Ethan reached down and pulled free a thick book of regulations with sticky notes bristling from the edges, and every margin scrawled with his looping handwriting.
“I’ve been doing some reading,” he admitted. “There’s a way we can keep the bureau from touching the well or the farmhouse. We certify it as a historical site. They can’t shut down a landmark.”
He laid the book open on the front table, pages covered in regulations highlighted and underlined in three different colors. “I’ve got a list of steps. But it’s more than I can do alone. I need help from all of you.”
For a long moment, silence gripped the room.
The only sound was the slow tick of the clock above the bleachers.
A prickle of doubt ran through him. Maybe he had asked too much.
Brim’s Hollow had never been a town that trusted forms and paperwork, never the sort to follow rules when they could bend them or slip around them altogether.
Asking them to work within the lines of the law felt, for a moment, like trying to hold water in his hands.
Then a single pair of hands clapped. Slow, steady. Someone else joined in. And then a voice rang out clear: “Damn right, we’ll help!”
The sound swelled into cheers, filling the gymnasium with a noise that rattled the folding chairs.
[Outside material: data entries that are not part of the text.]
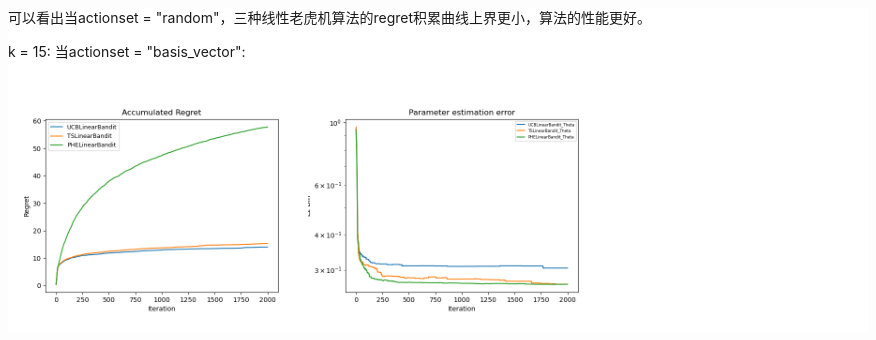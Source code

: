 可以看出当actionset = "random"，三种线性老虎机算法的regret积累曲线上界更小，算法的性能更好。

k = 15:
当actionset = "basis_vector":
<div style="display: flex;">
    <img src="./img/bv_k=15.png" width="300" height="255"/>
    <img src="./img/bv_k=15_2.png" width="300" height="255"/>
</div>
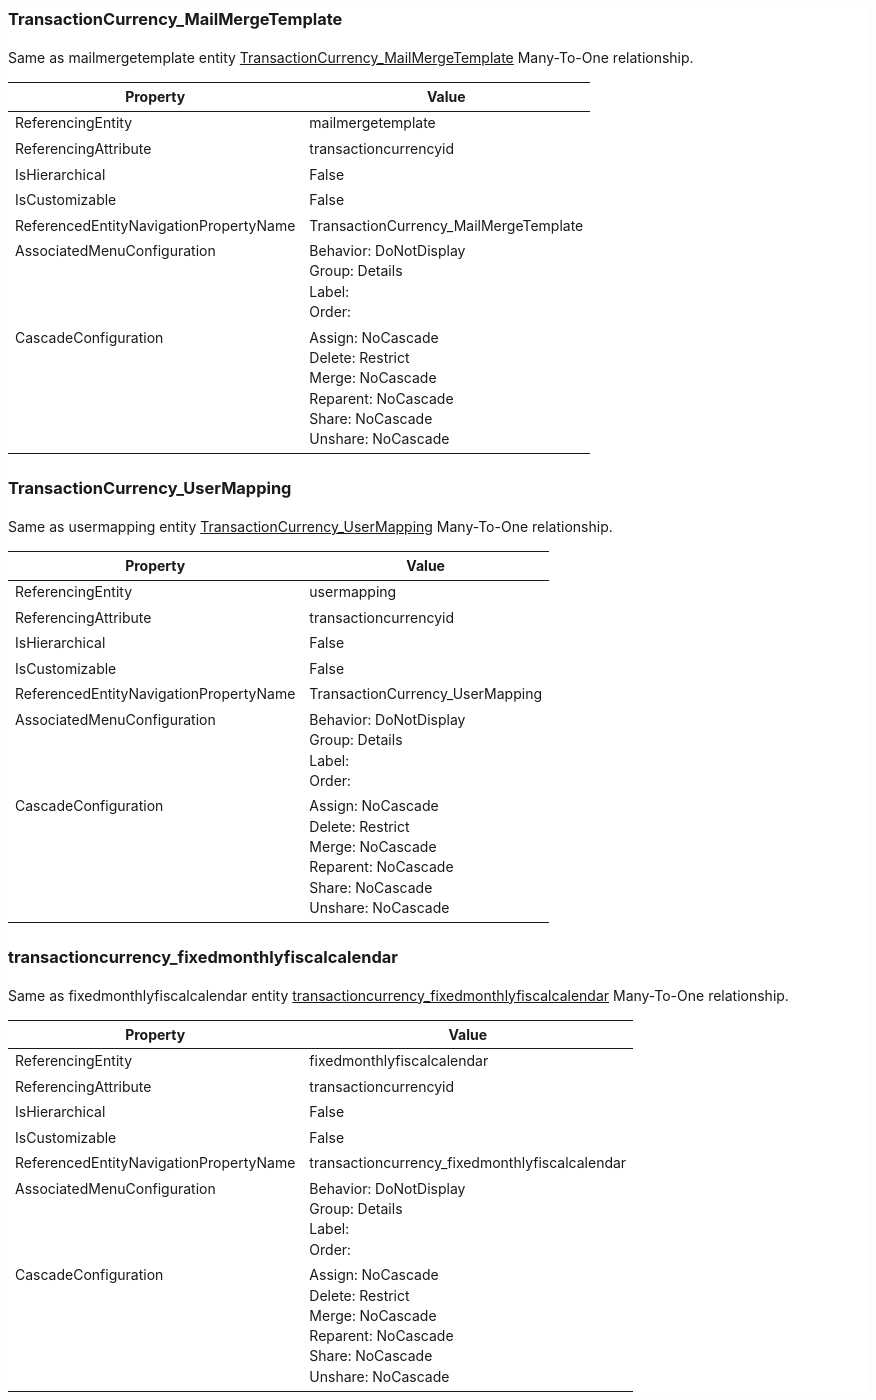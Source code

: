 
### <a name="BKMK_TransactionCurrency_MailMergeTemplate"></a> TransactionCurrency_MailMergeTemplate

Same as mailmergetemplate entity [TransactionCurrency_MailMergeTemplate](mailmergetemplate.md#BKMK_TransactionCurrency_MailMergeTemplate) Many-To-One relationship.

|Property|Value|
|--------|-----|
|ReferencingEntity|mailmergetemplate|
|ReferencingAttribute|transactioncurrencyid|
|IsHierarchical|False|
|IsCustomizable|False|
|ReferencedEntityNavigationPropertyName|TransactionCurrency_MailMergeTemplate|
|AssociatedMenuConfiguration|Behavior: DoNotDisplay<br />Group: Details<br />Label: <br />Order: |
|CascadeConfiguration|Assign: NoCascade<br />Delete: Restrict<br />Merge: NoCascade<br />Reparent: NoCascade<br />Share: NoCascade<br />Unshare: NoCascade|


### <a name="BKMK_TransactionCurrency_UserMapping"></a> TransactionCurrency_UserMapping

Same as usermapping entity [TransactionCurrency_UserMapping](usermapping.md#BKMK_TransactionCurrency_UserMapping) Many-To-One relationship.

|Property|Value|
|--------|-----|
|ReferencingEntity|usermapping|
|ReferencingAttribute|transactioncurrencyid|
|IsHierarchical|False|
|IsCustomizable|False|
|ReferencedEntityNavigationPropertyName|TransactionCurrency_UserMapping|
|AssociatedMenuConfiguration|Behavior: DoNotDisplay<br />Group: Details<br />Label: <br />Order: |
|CascadeConfiguration|Assign: NoCascade<br />Delete: Restrict<br />Merge: NoCascade<br />Reparent: NoCascade<br />Share: NoCascade<br />Unshare: NoCascade|


### <a name="BKMK_transactioncurrency_fixedmonthlyfiscalcalendar"></a> transactioncurrency_fixedmonthlyfiscalcalendar

Same as fixedmonthlyfiscalcalendar entity [transactioncurrency_fixedmonthlyfiscalcalendar](fixedmonthlyfiscalcalendar.md#BKMK_transactioncurrency_fixedmonthlyfiscalcalendar) Many-To-One relationship.

|Property|Value|
|--------|-----|
|ReferencingEntity|fixedmonthlyfiscalcalendar|
|ReferencingAttribute|transactioncurrencyid|
|IsHierarchical|False|
|IsCustomizable|False|
|ReferencedEntityNavigationPropertyName|transactioncurrency_fixedmonthlyfiscalcalendar|
|AssociatedMenuConfiguration|Behavior: DoNotDisplay<br />Group: Details<br />Label: <br />Order: |
|CascadeConfiguration|Assign: NoCascade<br />Delete: Restrict<br />Merge: NoCascade<br />Reparent: NoCascade<br />Share: NoCascade<br />Unshare: NoCascade|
Juniper nodded once, brisk and sharp, and grabbed the book from Ethan, scanning it over. Poppy pounded the gavel with a grin.
And Ethan—standing in the front row instead of hiding in the back—finally let himself believe it.
Juniper lifted her chin as she stepped forward.
“All right,” she said briskly, loud enough to command the room.
“If we’re going to do this, we’re going to do it properly.
Clover, gather up some papers. Runa, start drafting the formal petition.
Poppy, you’re in charge of correspondence.
We’ll get a letter written to the bureau by tonight, signed by as many households as we can collect. ”
Poppy thumped his gavel like a man conducting an orchestra. “You heard the lady! Pens up, people!”
“BooBees,” Juniper snapped without looking up, “you’re on canvassing for anyone who isn’t here now. I expect every corner of this town covered.”
The BooBees straightened in their seats like soldiers, heads bobbing as one. “You got it, Principal Marrow!”
The gym burst into motion, chairs scraping, papers rustling, voices overlapping in a symphony of chaotic order.
“Tammy Gribble—minutes.” Juniper shouted over the noise, “Theo, you’ll coordinate with Ethan on compliance language. And for heaven’s sake, somebody make copies.”
Her gaze cut back to him once more, and though her mouth didn’t move, he could have sworn the message was clear enough: See? You asked. And look what happened.
Ethan stood there, binder still open in front of him, watching as the town moved not just around him, but for him. For his girls. For the orchard.
And for the first time in a long while, he didn’t feel like he was carrying the weight of everything alone.